O avanço exponencial da Inteligência Artificial (IA) tem transformado a maneira como vivemos e trabalhamos, e o setor público não é exceção. A capacidade de processar grandes volumes de dados, identificar padrões e automatizar tarefas complexas oferece oportunidades sem precedentes para otimizar a administração da justiça, melhorar a prestação de serviços e fortalecer a segurança pública. No entanto, o uso da IA também suscita preocupações sobre privacidade, viés, transparência e responsabilidade, exigindo uma regulação cuidadosa e eficaz.
Este artigo explora as tendências e os desafios da regulação da IA no Brasil, com foco especial nas implicações para profissionais do setor público, como defensores, procuradores, promotores, juízes e auditores. Discutiremos a legislação atual e as propostas em debate, bem como as diretrizes e jurisprudência relevantes. Ao final, apresentaremos orientações práticas para a implementação responsável da IA no setor público.
O Cenário Regulatório da IA no Brasil
A regulação da IA no Brasil encontra-se em um estágio de desenvolvimento dinâmico, refletindo o esforço do país para equilibrar inovação e proteção dos direitos fundamentais. O marco legal mais significativo é a Lei nº 13.709/2018, a Lei Geral de Proteção de Dados Pessoais (LGPD), que estabelece regras claras para o tratamento de dados pessoais, incluindo os dados utilizados por sistemas de IA.
A LGPD consagra princípios fundamentais como a finalidade, a adequação, a necessidade, o livre acesso, a qualidade dos dados, a transparência, a segurança, a prevenção, a não discriminação e a responsabilização e prestação de contas (art. 6º). Esses princípios são essenciais para garantir que a IA seja utilizada de forma ética e responsável, respeitando a privacidade e os direitos dos cidadãos.
Além da LGPD, outras leis e normativas também se aplicam à IA, dependendo do contexto de uso. Por exemplo, a Lei nº 12.965/2014, o Marco Civil da Internet, estabelece princípios, garantias, direitos e deveres para o uso da internet no Brasil, incluindo a proteção da privacidade e a liberdade de expressão. A Lei nº 14.129/2021, que dispõe sobre princípios, regras e instrumentos para o Governo Digital, também contém disposições relevantes para a adoção de tecnologias da informação e comunicação no setor público, incluindo a IA.

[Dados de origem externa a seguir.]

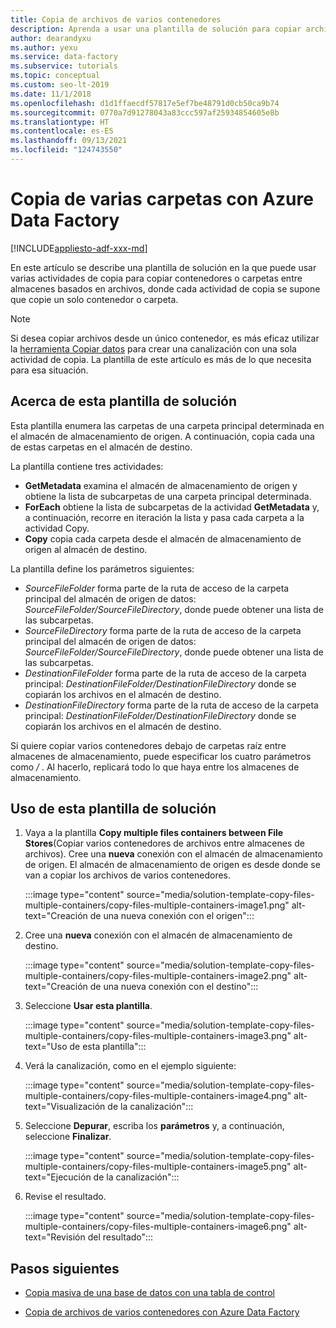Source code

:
 ```yaml
---
title: Copia de archivos de varios contenedores
description: Aprenda a usar una plantilla de solución para copiar archivos de varios contenedores con Azure Data Factory.
author: dearandyxu
ms.author: yexu
ms.service: data-factory
ms.subservice: tutorials
ms.topic: conceptual
ms.custom: seo-lt-2019
ms.date: 11/1/2018
ms.openlocfilehash: d1d1ffaecdf57817e5ef7be48791d0cb50ca9b74
ms.sourcegitcommit: 0770a7d91278043a83ccc597af25934854605e8b
ms.translationtype: HT
ms.contentlocale: es-ES
ms.lasthandoff: 09/13/2021
ms.locfileid: "124743550"
---
```

# <a name="copy-multiple-folders-with-azure-data-factory"></a>Copia de varias carpetas con Azure Data Factory

[!INCLUDE[appliesto-adf-xxx-md](includes/appliesto-adf-xxx-md.md)]

En este artículo se describe una plantilla de solución en la que puede usar varias actividades de copia para copiar contenedores o carpetas entre almacenes basados en archivos, donde cada actividad de copia se supone que copie un solo contenedor o carpeta. 

> [!NOTE]
> Si desea copiar archivos desde un único contenedor, es más eficaz utilizar la [herramienta Copiar datos](copy-data-tool.md) para crear una canalización con una sola actividad de copia. La plantilla de este artículo es más de lo que necesita para esa situación.

## <a name="about-this-solution-template"></a>Acerca de esta plantilla de solución

Esta plantilla enumera las carpetas de una carpeta principal determinada en el almacén de almacenamiento de origen. A continuación, copia cada una de estas carpetas en el almacén de destino.

La plantilla contiene tres actividades:
- **GetMetadata** examina el almacén de almacenamiento de origen y obtiene la lista de subcarpetas de una carpeta principal determinada.
- **ForEach** obtiene la lista de subcarpetas de la actividad **GetMetadata** y, a continuación, recorre en iteración la lista y pasa cada carpeta a la actividad Copy.
- **Copy** copia cada carpeta desde el almacén de almacenamiento de origen al almacén de destino.

La plantilla define los parámetros siguientes:
- *SourceFileFolder* forma parte de la ruta de acceso de la carpeta principal del almacén de origen de datos: *SourceFileFolder/SourceFileDirectory*, donde puede obtener una lista de las subcarpetas. 
- *SourceFileDirectory* forma parte de la ruta de acceso de la carpeta principal del almacén de origen de datos: *SourceFileFolder/SourceFileDirectory*, donde puede obtener una lista de las subcarpetas. 
- *DestinationFileFolder* forma parte de la ruta de acceso de la carpeta principal: *DestinationFileFolder/DestinationFileDirectory* donde se copiarán los archivos en el almacén de destino. 
- *DestinationFileDirectory* forma parte de la ruta de acceso de la carpeta principal: *DestinationFileFolder/DestinationFileDirectory* donde se copiarán los archivos en el almacén de destino. 

Si quiere copiar varios contenedores debajo de carpetas raíz entre almacenes de almacenamiento, puede especificar los cuatro parámetros como */* . Al hacerlo, replicará todo lo que haya entre los almacenes de almacenamiento.

## <a name="how-to-use-this-solution-template"></a>Uso de esta plantilla de solución

1. Vaya a la plantilla **Copy multiple files containers between File Stores**(Copiar varios contenedores de archivos entre almacenes de archivos). Cree una **nueva** conexión con el almacén de almacenamiento de origen. El almacén de almacenamiento de origen es desde donde se van a copiar los archivos de varios contenedores.

    :::image type="content" source="media/solution-template-copy-files-multiple-containers/copy-files-multiple-containers-image1.png" alt-text="Creación de una nueva conexión con el origen":::

2. Cree una **nueva** conexión con el almacén de almacenamiento de destino.

    :::image type="content" source="media/solution-template-copy-files-multiple-containers/copy-files-multiple-containers-image2.png" alt-text="Creación de una nueva conexión con el destino":::

3. Seleccione **Usar esta plantilla**.

    :::image type="content" source="media/solution-template-copy-files-multiple-containers/copy-files-multiple-containers-image3.png" alt-text="Uso de esta plantilla":::
    
4. Verá la canalización, como en el ejemplo siguiente:

    :::image type="content" source="media/solution-template-copy-files-multiple-containers/copy-files-multiple-containers-image4.png" alt-text="Visualización de la canalización":::

5. Seleccione **Depurar**, escriba los **parámetros** y, a continuación, seleccione **Finalizar**.

    :::image type="content" source="media/solution-template-copy-files-multiple-containers/copy-files-multiple-containers-image5.png" alt-text="Ejecución de la canalización":::

6. Revise el resultado.

    :::image type="content" source="media/solution-template-copy-files-multiple-containers/copy-files-multiple-containers-image6.png" alt-text="Revisión del resultado":::

## <a name="next-steps"></a>Pasos siguientes

- [Copia masiva de una base de datos con una tabla de control](solution-template-bulk-copy-with-control-table.md)

- [Copia de archivos de varios contenedores con Azure Data Factory](solution-template-copy-files-multiple-containers.md)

No âmbito do Poder Judiciário, o Conselho Nacional de Justiça (CNJ) tem desempenhado um papel ativo na formulação de diretrizes para o uso da IA. A Resolução CNJ nº 332/2020, que dispõe sobre a ética, a transparência e a governança na produção e no uso de Inteligência Artificial no Poder Judiciário, estabelece princípios e regras para o desenvolvimento e a implementação de sistemas de IA nos tribunais brasileiros.
Propostas de Regulação Específica da IA
Diante da complexidade e dos desafios específicos da IA, diversas propostas de regulação específica estão em debate no Congresso Nacional. O Projeto de Lei nº 21/2020, que cria o marco legal do desenvolvimento e uso da Inteligência Artificial pelo poder público, empresas, entidades diversas e pessoas físicas, é a proposta mais abrangente em tramitação.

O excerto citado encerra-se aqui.